As knowledge of mCDR grows, there is an increasing need to help decision-makers understand how its various approaches fit together within overall climate strategies. To help close this gap, Ocean Visions partnered with Climate Interactive to integrate Ocean Alkalinity Enhancement (OAE) into En-ROADS, a climate solutions simulator co-developed by Climate Interactive and MIT Sloan.
One of the most actively researched mCDR pathways, OAE could become an important carbon removal approach, but key questions exist about how it fits in climate mitigation portfolios in combination with and relative to other approaches.
The OAE feature in En-ROADS allows users to explore how it could contribute to the global carbon removal needed to meet climate change goals, while examining constraints, costs, and uncertainties. Unlike highly specialized technical models, the En-ROADS simulator was designed to engage diverse users across sectors—without requiring modeling expertise—and deliver compelling data visualizations and analyses instantly. The feature was developed by Climate Interactive with input from Ocean Visions and its deep network of experts.
The feature represents both mineral-based and electrochemical OAE approaches and allows users to:
- Explore potential climate outcomes associated with scaling OAE
- Examine and consider deployment constraints, costs, and uncertainties
- Compare OAE with other potential approaches to CDR
- Test policy, investment, and technology assumptions
- Visualize results instantly through interactive scenarios
As governments, investors, and other stakeholders evaluate potential climate actions and pathways forward, accessible decision-support tools are increasingly important.
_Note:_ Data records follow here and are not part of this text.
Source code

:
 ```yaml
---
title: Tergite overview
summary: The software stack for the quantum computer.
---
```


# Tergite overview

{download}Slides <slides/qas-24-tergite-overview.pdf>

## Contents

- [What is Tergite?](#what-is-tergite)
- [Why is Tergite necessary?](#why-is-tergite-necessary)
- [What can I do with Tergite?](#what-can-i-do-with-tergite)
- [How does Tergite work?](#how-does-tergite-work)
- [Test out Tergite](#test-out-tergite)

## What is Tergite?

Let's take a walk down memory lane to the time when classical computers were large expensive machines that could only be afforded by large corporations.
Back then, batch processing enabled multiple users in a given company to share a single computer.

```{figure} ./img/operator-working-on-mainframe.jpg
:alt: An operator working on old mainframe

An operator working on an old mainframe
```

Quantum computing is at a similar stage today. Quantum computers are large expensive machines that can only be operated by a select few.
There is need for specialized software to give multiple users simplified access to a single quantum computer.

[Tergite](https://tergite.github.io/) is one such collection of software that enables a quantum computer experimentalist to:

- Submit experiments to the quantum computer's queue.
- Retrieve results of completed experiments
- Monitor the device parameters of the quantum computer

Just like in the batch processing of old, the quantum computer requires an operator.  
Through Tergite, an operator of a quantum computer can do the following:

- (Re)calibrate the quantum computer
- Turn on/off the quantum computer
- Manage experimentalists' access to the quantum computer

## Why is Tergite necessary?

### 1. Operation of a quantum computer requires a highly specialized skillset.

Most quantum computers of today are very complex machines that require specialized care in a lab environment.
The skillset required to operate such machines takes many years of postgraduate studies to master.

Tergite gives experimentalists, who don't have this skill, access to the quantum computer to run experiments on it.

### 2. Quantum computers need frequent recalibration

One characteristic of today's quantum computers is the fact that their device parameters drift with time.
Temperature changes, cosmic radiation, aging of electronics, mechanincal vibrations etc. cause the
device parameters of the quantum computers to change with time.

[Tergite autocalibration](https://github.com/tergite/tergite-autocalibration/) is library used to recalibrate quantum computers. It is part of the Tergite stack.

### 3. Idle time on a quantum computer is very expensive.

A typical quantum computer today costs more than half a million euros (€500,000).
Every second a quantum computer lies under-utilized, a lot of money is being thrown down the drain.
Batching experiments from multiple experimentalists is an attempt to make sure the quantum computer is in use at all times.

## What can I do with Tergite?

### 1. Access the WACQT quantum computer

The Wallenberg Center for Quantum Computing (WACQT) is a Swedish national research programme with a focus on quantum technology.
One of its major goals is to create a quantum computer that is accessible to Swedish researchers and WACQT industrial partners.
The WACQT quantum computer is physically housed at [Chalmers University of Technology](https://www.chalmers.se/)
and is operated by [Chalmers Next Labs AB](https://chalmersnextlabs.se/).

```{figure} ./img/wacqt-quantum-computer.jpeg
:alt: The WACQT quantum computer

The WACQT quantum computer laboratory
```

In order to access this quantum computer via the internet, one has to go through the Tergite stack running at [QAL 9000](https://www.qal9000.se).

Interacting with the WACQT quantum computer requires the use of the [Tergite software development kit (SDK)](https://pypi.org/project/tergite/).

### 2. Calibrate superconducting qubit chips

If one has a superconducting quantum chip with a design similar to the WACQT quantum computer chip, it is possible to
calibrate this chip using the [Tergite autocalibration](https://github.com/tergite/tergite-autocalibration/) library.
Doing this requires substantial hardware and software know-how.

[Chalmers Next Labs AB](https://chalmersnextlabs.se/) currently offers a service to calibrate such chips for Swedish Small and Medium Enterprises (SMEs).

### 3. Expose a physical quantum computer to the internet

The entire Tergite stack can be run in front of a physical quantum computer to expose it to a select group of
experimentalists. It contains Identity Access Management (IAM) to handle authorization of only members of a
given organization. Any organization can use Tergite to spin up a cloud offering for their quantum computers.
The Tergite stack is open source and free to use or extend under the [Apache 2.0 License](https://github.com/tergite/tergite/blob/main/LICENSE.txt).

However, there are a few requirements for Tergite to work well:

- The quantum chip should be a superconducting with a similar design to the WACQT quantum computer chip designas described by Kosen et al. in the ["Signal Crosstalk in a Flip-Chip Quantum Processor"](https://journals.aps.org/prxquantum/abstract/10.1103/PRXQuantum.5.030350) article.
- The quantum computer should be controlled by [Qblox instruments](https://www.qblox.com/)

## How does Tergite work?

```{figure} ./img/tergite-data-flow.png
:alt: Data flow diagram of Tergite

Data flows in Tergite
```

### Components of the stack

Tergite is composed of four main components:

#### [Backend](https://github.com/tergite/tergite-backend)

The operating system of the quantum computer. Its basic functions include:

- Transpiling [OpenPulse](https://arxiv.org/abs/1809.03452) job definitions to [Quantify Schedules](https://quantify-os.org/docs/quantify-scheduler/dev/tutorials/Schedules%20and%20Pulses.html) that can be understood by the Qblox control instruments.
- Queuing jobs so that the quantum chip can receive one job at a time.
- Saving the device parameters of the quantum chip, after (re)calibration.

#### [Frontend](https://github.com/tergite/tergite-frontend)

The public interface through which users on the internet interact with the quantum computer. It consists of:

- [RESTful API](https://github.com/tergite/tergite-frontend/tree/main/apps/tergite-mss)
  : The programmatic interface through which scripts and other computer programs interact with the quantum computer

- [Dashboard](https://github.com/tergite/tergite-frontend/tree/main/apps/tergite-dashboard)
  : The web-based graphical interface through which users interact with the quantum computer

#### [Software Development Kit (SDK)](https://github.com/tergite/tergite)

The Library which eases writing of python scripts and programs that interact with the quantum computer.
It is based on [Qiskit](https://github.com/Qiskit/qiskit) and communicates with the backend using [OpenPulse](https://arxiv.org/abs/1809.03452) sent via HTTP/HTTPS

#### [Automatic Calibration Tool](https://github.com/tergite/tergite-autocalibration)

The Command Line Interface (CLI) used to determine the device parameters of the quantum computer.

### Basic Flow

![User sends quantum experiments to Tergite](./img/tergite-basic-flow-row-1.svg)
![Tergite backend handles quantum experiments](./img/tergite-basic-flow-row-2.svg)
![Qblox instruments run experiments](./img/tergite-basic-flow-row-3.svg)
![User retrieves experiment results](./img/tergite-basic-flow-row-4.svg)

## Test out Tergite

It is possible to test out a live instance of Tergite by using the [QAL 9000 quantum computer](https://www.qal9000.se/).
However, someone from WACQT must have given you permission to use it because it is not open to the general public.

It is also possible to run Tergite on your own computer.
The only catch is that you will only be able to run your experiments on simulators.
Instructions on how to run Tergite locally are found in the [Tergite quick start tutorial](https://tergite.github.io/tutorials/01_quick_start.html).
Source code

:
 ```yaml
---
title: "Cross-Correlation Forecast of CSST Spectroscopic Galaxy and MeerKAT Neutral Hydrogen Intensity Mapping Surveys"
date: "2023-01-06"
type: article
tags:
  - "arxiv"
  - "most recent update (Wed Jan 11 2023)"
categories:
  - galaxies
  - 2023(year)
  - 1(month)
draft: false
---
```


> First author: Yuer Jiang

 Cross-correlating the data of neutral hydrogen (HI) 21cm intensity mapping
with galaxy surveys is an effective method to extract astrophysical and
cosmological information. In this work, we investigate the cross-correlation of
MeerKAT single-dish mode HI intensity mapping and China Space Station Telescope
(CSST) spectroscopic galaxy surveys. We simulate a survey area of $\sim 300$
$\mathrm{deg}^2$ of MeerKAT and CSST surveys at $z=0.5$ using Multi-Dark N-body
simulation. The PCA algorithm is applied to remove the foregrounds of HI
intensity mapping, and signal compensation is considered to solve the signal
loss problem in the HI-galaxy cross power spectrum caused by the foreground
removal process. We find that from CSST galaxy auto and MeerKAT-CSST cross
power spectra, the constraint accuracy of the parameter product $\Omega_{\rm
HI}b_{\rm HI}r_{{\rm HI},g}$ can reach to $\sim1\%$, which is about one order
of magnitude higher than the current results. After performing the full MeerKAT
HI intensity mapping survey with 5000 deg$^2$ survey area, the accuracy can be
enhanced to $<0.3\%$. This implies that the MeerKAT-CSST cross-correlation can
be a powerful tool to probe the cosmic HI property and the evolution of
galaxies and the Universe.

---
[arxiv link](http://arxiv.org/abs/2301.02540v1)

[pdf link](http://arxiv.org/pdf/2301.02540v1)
The OAE feature in En-ROADS contributes to those discussions and helps users explore OAE within the broader set of climate solutions.
Why En-ROADS?
The En-ROADS Simulator is one of the world’s most widely used climate decision-support tools.
It has been used by 1.5 million people worldwide, supported by a network of more than 960 Climate Ambassadors in 91 countries. Between 2022 and 2025, simulators from Climate Interactive and MIT Sloan informed 58 government, investment, corporate strategy, philanthropic, and higher-education policies and initiatives.
By bringing OAE into En-ROADS, Ocean Visions is helping ensure that discussions about marine carbon removal can take place within a trusted platform used by policymakers, educators, investors, and other climate stakeholders around the world.